The stress free boundary condition
First, it follows from the free boundary (2.8) and from (2.4) that
$$ \rho\bigl(a(t)\bigr)=\bigl(\rho_{0}^{\beta-\gamma}(a_{0})+( \gamma-\beta)t\bigr)^{\frac{1}{\beta -\gamma}}. $$
(3.21)
Using the ansatz in (3.1) shows that
$$ a(t)=f^{\frac{1}{3}}(1) \bigl(\rho_{0}^{\beta-\gamma}(a_{0})+( \gamma-\beta )t\bigr)^{\frac{1}{3(\gamma-\beta)}}. $$
(3.22)
Then (3.1) becomes
$$ \rho(r,t)=\frac{f(\frac{r}{a(t)})}{a^{3}(t)},\qquad u(r,t)=\frac{r}{3(\rho _{0}^{\beta-\gamma}(a_{0})+(\gamma-\beta)t)}. $$
(3.23)
Set \(\alpha=f(1)\), and then (3.22) tells us that \(\alpha >0\). Recall the assumption that \(\beta=\frac{1}{2}(\gamma+\frac {1}{3})\), \(\gamma>\frac{5}{3}\). Then (3.3) becomes
$$ \frac{1-\gamma}{2}z+\gamma\alpha^{\frac{1}{3}-\gamma}f^{\gamma -2}(z)f'(z)- \frac{1}{2}\biggl(\gamma+\frac{1}{3}\biggr)\alpha^{\frac{1}{6}- \frac{\gamma}{2}}f^{\frac{3\gamma-11}{6}}(z)f'(z)=0. $$
(3.24)
Denoting \(g(z)=(\frac{f(z)}{\alpha})^{\frac{3\gamma-5}{6}}\) for any \(z\in[0,1]\), then the above equality becomes
$$ \textstyle\begin{cases} g'(z) \{g^{\frac{3\gamma-1}{3\gamma-5}}(z)-\frac{3\gamma+1}{6\gamma } \}=\frac{\alpha^{\frac{2}{3}}(\gamma-1)(3\gamma-5)z}{12\gamma},\\ g(1)=1. \end{cases} $$
(3.25)
Next, we will prove that (3.25) can be solved on \([0,1]\). To this end, we start with a priori estimates and the uniqueness.
Lemma 3.4
For any
\(\gamma>\frac{5}{3}\), let
\(g(z)\)
be a solution to the system (3.25) in
\(C([0,1])\cap C^{1}((0,1])\). Then
$$ \biggl(\frac{3\gamma+1}{6\gamma}\biggr)^{\frac{3\gamma-5}{3\gamma-1}}< g(z)\leq1, $$
(3.26)
for all
\(z\in(0,1]\). Furthermore, such a solution is unique.
Proof
If \(g^{\frac{3\gamma-1}{3\gamma-5}}(z)-\frac{3\gamma+1}{6\gamma}=0\), then (3.25) implies that z must be zero, i.e.

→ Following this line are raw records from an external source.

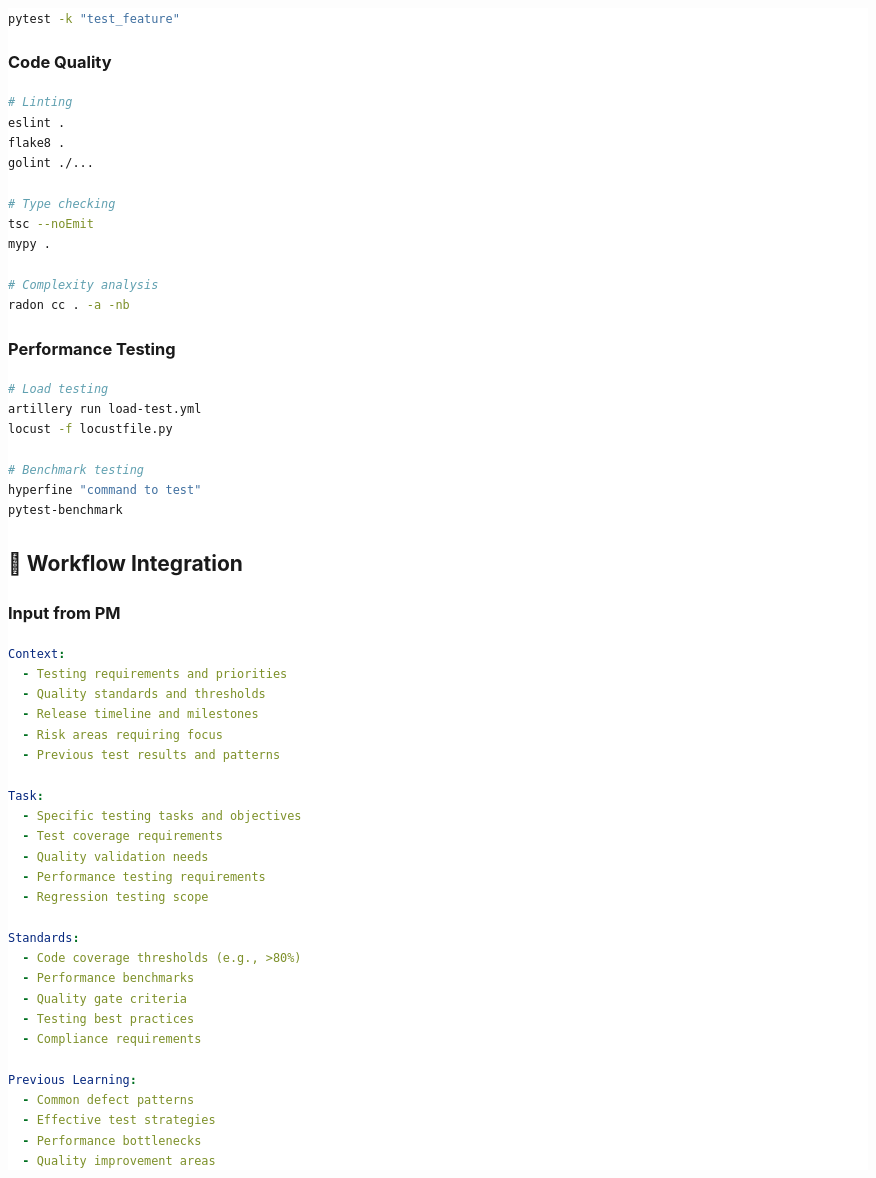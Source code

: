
```bash
pytest -k "test_feature"
```

### Code Quality
```bash
# Linting
eslint .
flake8 .
golint ./...

# Type checking
tsc --noEmit
mypy .

# Complexity analysis
radon cc . -a -nb
```

### Performance Testing
```bash
# Load testing
artillery run load-test.yml
locust -f locustfile.py

# Benchmark testing
hyperfine "command to test"
pytest-benchmark
```

## 🔄 Workflow Integration

### Input from PM
```yaml
Context:
  - Testing requirements and priorities
  - Quality standards and thresholds
  - Release timeline and milestones
  - Risk areas requiring focus
  - Previous test results and patterns
  
Task:
  - Specific testing tasks and objectives
  - Test coverage requirements
  - Quality validation needs
  - Performance testing requirements
  - Regression testing scope
  
Standards:
  - Code coverage thresholds (e.g., >80%)
  - Performance benchmarks
  - Quality gate criteria
  - Testing best practices
  - Compliance requirements
  
Previous Learning:
  - Common defect patterns
  - Effective test strategies
  - Performance bottlenecks
  - Quality improvement areas
```
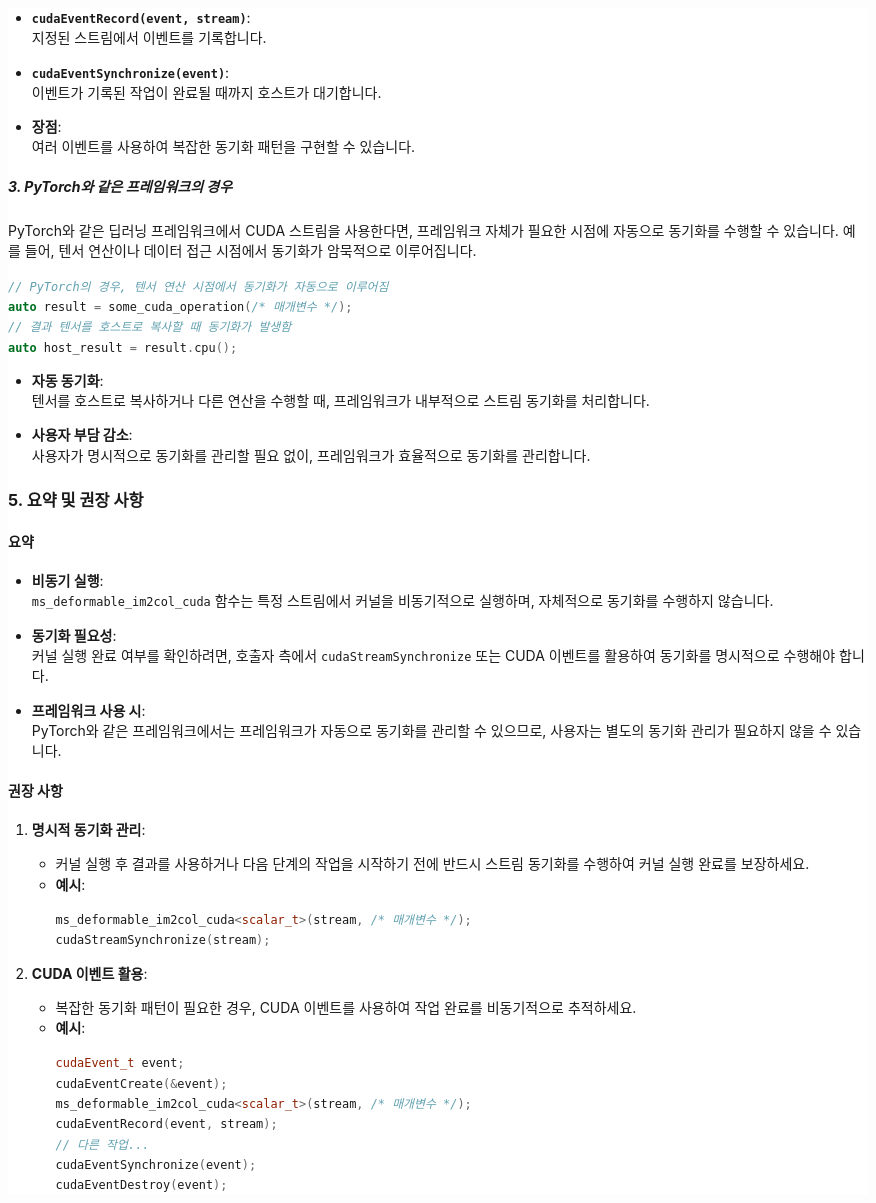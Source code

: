 
- **`cudaEventRecord(event, stream)`**:  
  지정된 스트림에서 이벤트를 기록합니다.

- **`cudaEventSynchronize(event)`**:  
  이벤트가 기록된 작업이 완료될 때까지 호스트가 대기합니다.

- **장점**:  
  여러 이벤트를 사용하여 복잡한 동기화 패턴을 구현할 수 있습니다.

##### **3. PyTorch와 같은 프레임워크의 경우**

PyTorch와 같은 딥러닝 프레임워크에서 CUDA 스트림을 사용한다면, 프레임워크 자체가 필요한 시점에 자동으로 동기화를 수행할 수 있습니다. 예를 들어, 텐서 연산이나 데이터 접근 시점에서 동기화가 암묵적으로 이루어집니다.

```cpp
// PyTorch의 경우, 텐서 연산 시점에서 동기화가 자동으로 이루어짐
auto result = some_cuda_operation(/* 매개변수 */);
// 결과 텐서를 호스트로 복사할 때 동기화가 발생함
auto host_result = result.cpu();
```

- **자동 동기화**:  
  텐서를 호스트로 복사하거나 다른 연산을 수행할 때, 프레임워크가 내부적으로 스트림 동기화를 처리합니다.

- **사용자 부담 감소**:  
  사용자가 명시적으로 동기화를 관리할 필요 없이, 프레임워크가 효율적으로 동기화를 관리합니다.

### 5. 요약 및 권장 사항

#### **요약**
- **비동기 실행**:  
  `ms_deformable_im2col_cuda` 함수는 특정 스트림에서 커널을 비동기적으로 실행하며, 자체적으로 동기화를 수행하지 않습니다.

- **동기화 필요성**:  
  커널 실행 완료 여부를 확인하려면, 호출자 측에서 `cudaStreamSynchronize` 또는 CUDA 이벤트를 활용하여 동기화를 명시적으로 수행해야 합니다.

- **프레임워크 사용 시**:  
  PyTorch와 같은 프레임워크에서는 프레임워크가 자동으로 동기화를 관리할 수 있으므로, 사용자는 별도의 동기화 관리가 필요하지 않을 수 있습니다.

#### **권장 사항**
1. **명시적 동기화 관리**:
   - 커널 실행 후 결과를 사용하거나 다음 단계의 작업을 시작하기 전에 반드시 스트림 동기화를 수행하여 커널 실행 완료를 보장하세요.
   - **예시**:
     ```cpp
     ms_deformable_im2col_cuda<scalar_t>(stream, /* 매개변수 */);
     cudaStreamSynchronize(stream);
     ```

2. **CUDA 이벤트 활용**:
   - 복잡한 동기화 패턴이 필요한 경우, CUDA 이벤트를 사용하여 작업 완료를 비동기적으로 추적하세요.
   - **예시**:
     ```cpp
     cudaEvent_t event;
     cudaEventCreate(&event);
     ms_deformable_im2col_cuda<scalar_t>(stream, /* 매개변수 */);
     cudaEventRecord(event, stream);
     // 다른 작업...
     cudaEventSynchronize(event);
     cudaEventDestroy(event);
     ```
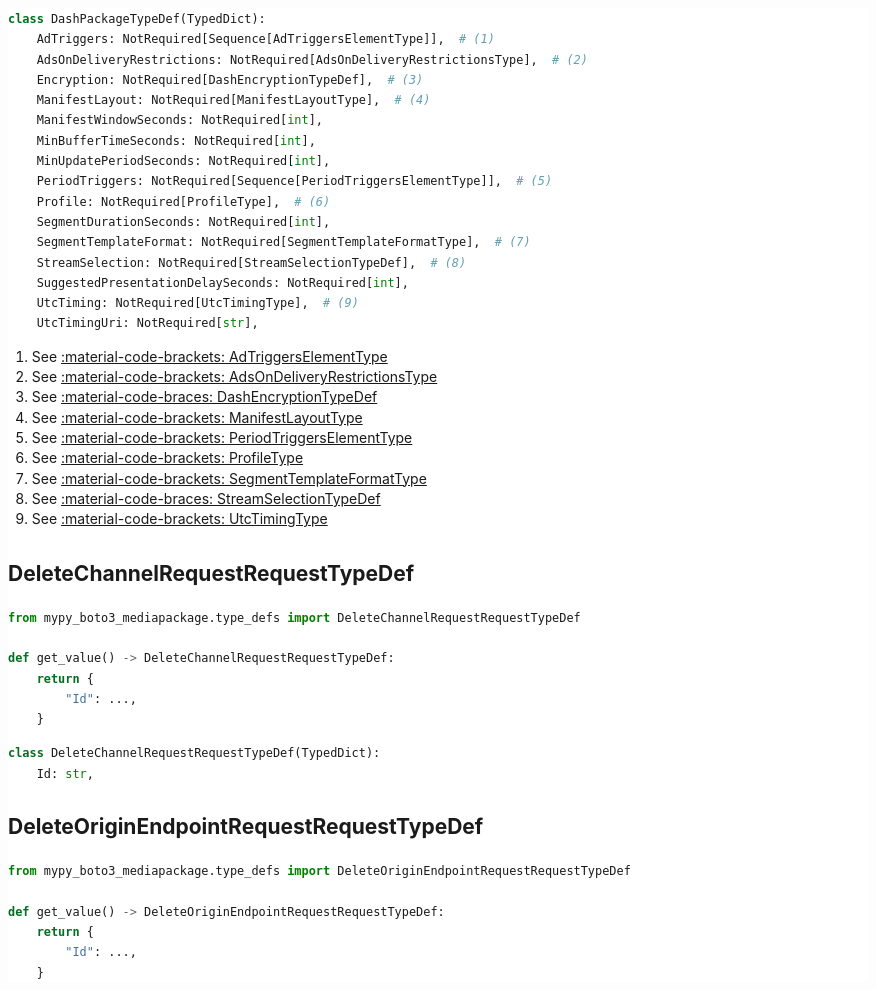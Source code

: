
 ```python title="Definition"
class DashPackageTypeDef(TypedDict):
    AdTriggers: NotRequired[Sequence[AdTriggersElementType]],  # (1)
    AdsOnDeliveryRestrictions: NotRequired[AdsOnDeliveryRestrictionsType],  # (2)
    Encryption: NotRequired[DashEncryptionTypeDef],  # (3)
    ManifestLayout: NotRequired[ManifestLayoutType],  # (4)
    ManifestWindowSeconds: NotRequired[int],
    MinBufferTimeSeconds: NotRequired[int],
    MinUpdatePeriodSeconds: NotRequired[int],
    PeriodTriggers: NotRequired[Sequence[PeriodTriggersElementType]],  # (5)
    Profile: NotRequired[ProfileType],  # (6)
    SegmentDurationSeconds: NotRequired[int],
    SegmentTemplateFormat: NotRequired[SegmentTemplateFormatType],  # (7)
    StreamSelection: NotRequired[StreamSelectionTypeDef],  # (8)
    SuggestedPresentationDelaySeconds: NotRequired[int],
    UtcTiming: NotRequired[UtcTimingType],  # (9)
    UtcTimingUri: NotRequired[str],
```

1. See [:material-code-brackets: AdTriggersElementType](./literals.md#adtriggerselementtype) 
2. See [:material-code-brackets: AdsOnDeliveryRestrictionsType](./literals.md#adsondeliveryrestrictionstype) 
3. See [:material-code-braces: DashEncryptionTypeDef](./type_defs.md#dashencryptiontypedef) 
4. See [:material-code-brackets: ManifestLayoutType](./literals.md#manifestlayouttype) 
5. See [:material-code-brackets: PeriodTriggersElementType](./literals.md#periodtriggerselementtype) 
6. See [:material-code-brackets: ProfileType](./literals.md#profiletype) 
7. See [:material-code-brackets: SegmentTemplateFormatType](./literals.md#segmenttemplateformattype) 
8. See [:material-code-braces: StreamSelectionTypeDef](./type_defs.md#streamselectiontypedef) 
9. See [:material-code-brackets: UtcTimingType](./literals.md#utctimingtype) 
## DeleteChannelRequestRequestTypeDef

```python title="Usage Example"
from mypy_boto3_mediapackage.type_defs import DeleteChannelRequestRequestTypeDef

def get_value() -> DeleteChannelRequestRequestTypeDef:
    return {
        "Id": ...,
    }
```

```python title="Definition"
class DeleteChannelRequestRequestTypeDef(TypedDict):
    Id: str,
```

## DeleteOriginEndpointRequestRequestTypeDef

```python title="Usage Example"
from mypy_boto3_mediapackage.type_defs import DeleteOriginEndpointRequestRequestTypeDef

def get_value() -> DeleteOriginEndpointRequestRequestTypeDef:
    return {
        "Id": ...,
    }
```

\(g^{\frac{3\gamma-1}{3\gamma-5}}(0)=\frac{3\gamma+1}{6\gamma}\). Namely, if \(z\neq0\), then one has \(g^{\frac{3\gamma-1}{3\gamma-5}}(z)\neq\frac {3\gamma+1}{6\gamma}\).

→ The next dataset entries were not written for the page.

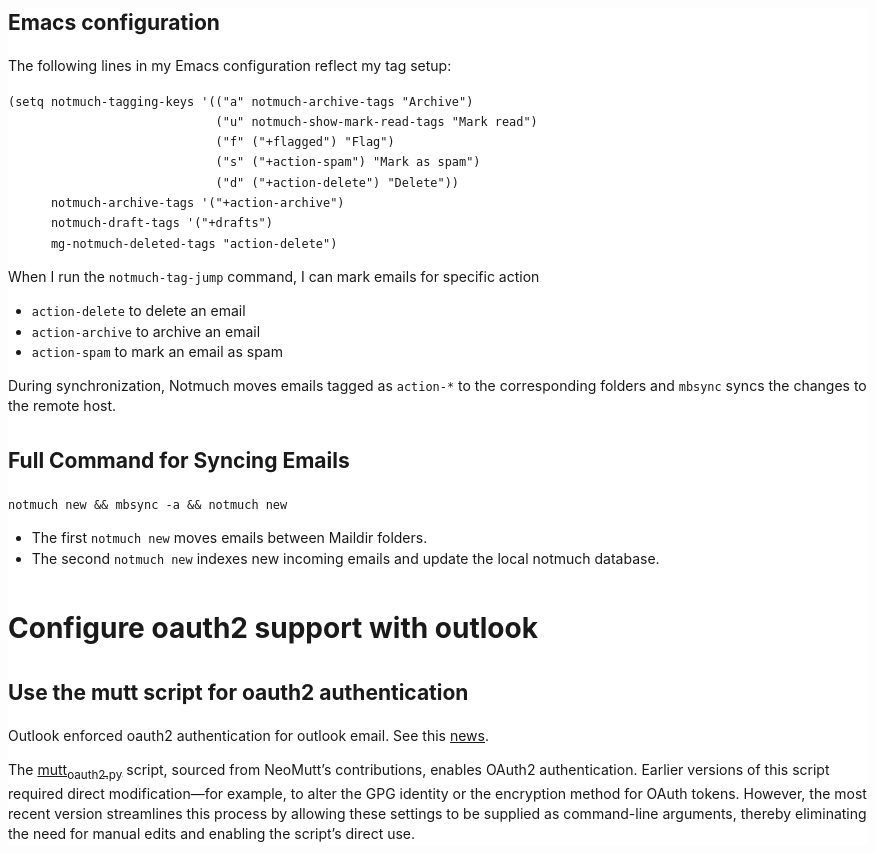 
<a id="org5aae490"></a>

## Emacs configuration

The following lines in my Emacs configuration reflect my tag setup:

    (setq notmuch-tagging-keys '(("a" notmuch-archive-tags "Archive")
                                 ("u" notmuch-show-mark-read-tags "Mark read")
                                 ("f" ("+flagged") "Flag")
                                 ("s" ("+action-spam") "Mark as spam")
                                 ("d" ("+action-delete") "Delete"))
          notmuch-archive-tags '("+action-archive")
          notmuch-draft-tags '("+drafts")
          mg-notmuch-deleted-tags "action-delete")

When I run the `notmuch-tag-jump` command, I can mark emails for specific action

-   `action-delete` to delete an email
-   `action-archive` to archive an email
-   `action-spam` to mark an email as spam

During synchronization, Notmuch moves emails tagged as `action-*` to the
corresponding folders and `mbsync` syncs the changes to the remote
host.


<a id="org2560497"></a>

## Full Command for Syncing Emails

    notmuch new && mbsync -a && notmuch new

-   The first `notmuch new` moves emails between Maildir folders.
-   The second `notmuch new` indexes new incoming emails and update the
    local notmuch database.


<a id="org8716f10"></a>

# Configure oauth2 support with outlook


<a id="org47d6a2a"></a>

## Use the mutt script for oauth2 authentication

Outlook enforced oauth2 authentication for outlook email. See this
[news](https://support.microsoft.com/en-us/office/modern-authentication-methods-now-needed-to-continue-syncing-outlook-email-in-non-microsoft-email-apps-c5d65390-9676-4763-b41f-d7986499a90d).

The [mutt<sub>oauth2.py</sub>](https://github.com/neomutt/neomutt/tree/main/contrib/oauth2) script, sourced from NeoMutt&rsquo;s contributions,
enables OAuth2 authentication. Earlier versions of this script
required direct modification—for example, to alter the GPG identity or
the encryption method for OAuth tokens. However, the most recent
version streamlines this process by allowing these settings to be
supplied as command-line arguments, thereby eliminating the need for
manual edits and enabling the script&rsquo;s direct use.
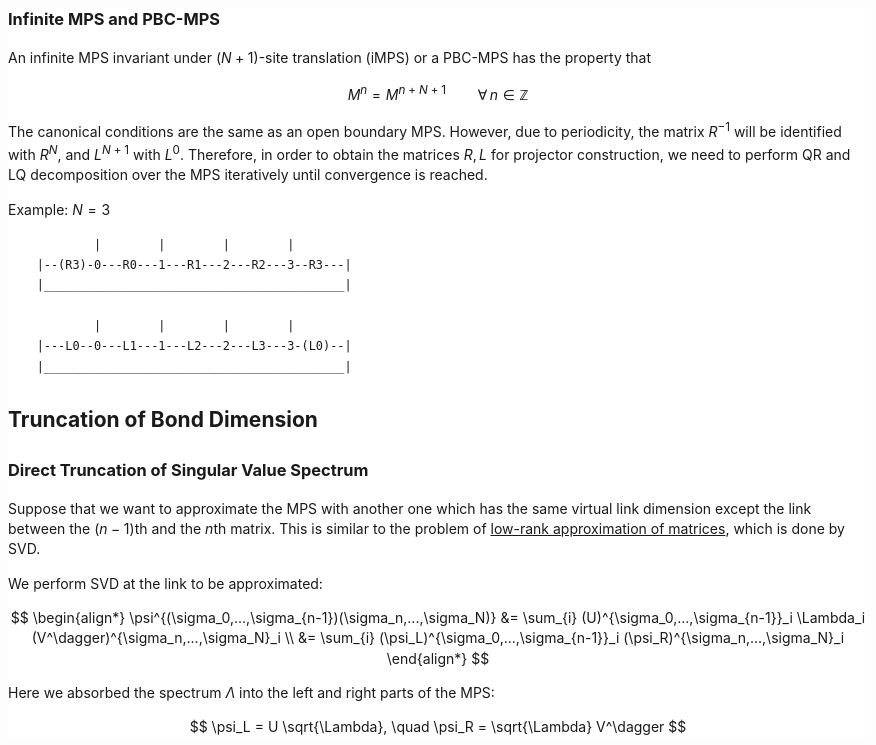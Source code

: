 ### Infinite MPS and PBC-MPS

An infinite MPS invariant under $(N+1)$-site translation (iMPS) or a PBC-MPS has the property that

$$
M^n = M^{n+N+1} \qquad \forall \, n \in \mathbb{Z}
$$

The canonical conditions are the same as an open boundary MPS. However, due to periodicity, the matrix $R^{-1}$ will be identified with $R^N$, and $L^{N+1}$ with $L^0$. Therefore, in order to obtain the matrices $R,L$ for projector construction, we need to perform QR and LQ decomposition over the MPS iteratively until convergence is reached. 

Example: $N = 3$

```
            |        |        |        |
    |--(R3)-0---R0---1---R1---2---R2---3--R3---|
    |__________________________________________|

            |        |        |        |
    |---L0--0---L1---1---L2---2---L3---3-(L0)--|
    |__________________________________________|
```

## Truncation of Bond Dimension

### Direct Truncation of Singular Value Spectrum

Suppose that we want to approximate the MPS with another one which has the same virtual link dimension except the link between the $(n-1)$th and the $n$th matrix. This is similar to the problem of [low-rank approximation of matrices](https://en.wikipedia.org/wiki/Singular_value_decomposition#Low-rank_matrix_approximation), which is done by SVD.

We perform SVD at the link to be approximated:

$$
\begin{align*}
    \psi^{(\sigma_0,...,\sigma_{n-1})(\sigma_n,...,\sigma_N)}
    &= \sum_{i} (U)^{\sigma_0,...,\sigma_{n-1}}_i
    \Lambda_i
    (V^\dagger)^{\sigma_n,...,\sigma_N}_i
    \\
    &= \sum_{i} (\psi_L)^{\sigma_0,...,\sigma_{n-1}}_i
    (\psi_R)^{\sigma_n,...,\sigma_N}_i
\end{align*}
$$

Here we absorbed the spectrum $\Lambda$ into the left and right parts of the MPS:

$$
\psi_L = U \sqrt{\Lambda}, \quad
\psi_R = \sqrt{\Lambda} V^\dagger
$$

If for any \(z\in(0,1]\), \(g^{\frac{3\gamma-1}{3\gamma-5}}(z)\in[0,\frac {3\gamma+1}{6\gamma})\), then (3.25) implies that \(g'(z)\leq 0\) and thus
$$1\leq g(z)< \biggl(\frac{3\gamma+1}{6\gamma}\biggr)^{\frac{3\gamma-5}{3\gamma-1}}< 1, $$
which is a contradiction. Thus we can deduce that \(g^{\frac{3\gamma -1}{3\gamma-5}}(z)>\frac{3\gamma+1}{6\gamma}\) for all \(z\in(0,1]\) and together with (3.25) to get \(g'(z)\geq0\) and consequently
$$ \biggl(\frac{3\gamma+1}{6\gamma}\biggr)^{\frac{3\gamma-5}{3\gamma-1}}< g(z)\leq1, \quad \forall z\in(0,1]. $$
(3.27)
It remains to prove the uniqueness.
To this end, let \(\bar{g}(z)\in C([0,1])\cap C^{1}((0,1])\) be another solution to (3.25) with \(\bar{g}(1)=1\) and \((\frac{3\gamma+1}{6\gamma})^{\frac{3\gamma-5}{3\gamma-1}}< g(z)\leq1\) for all \(z\in(0,1]\).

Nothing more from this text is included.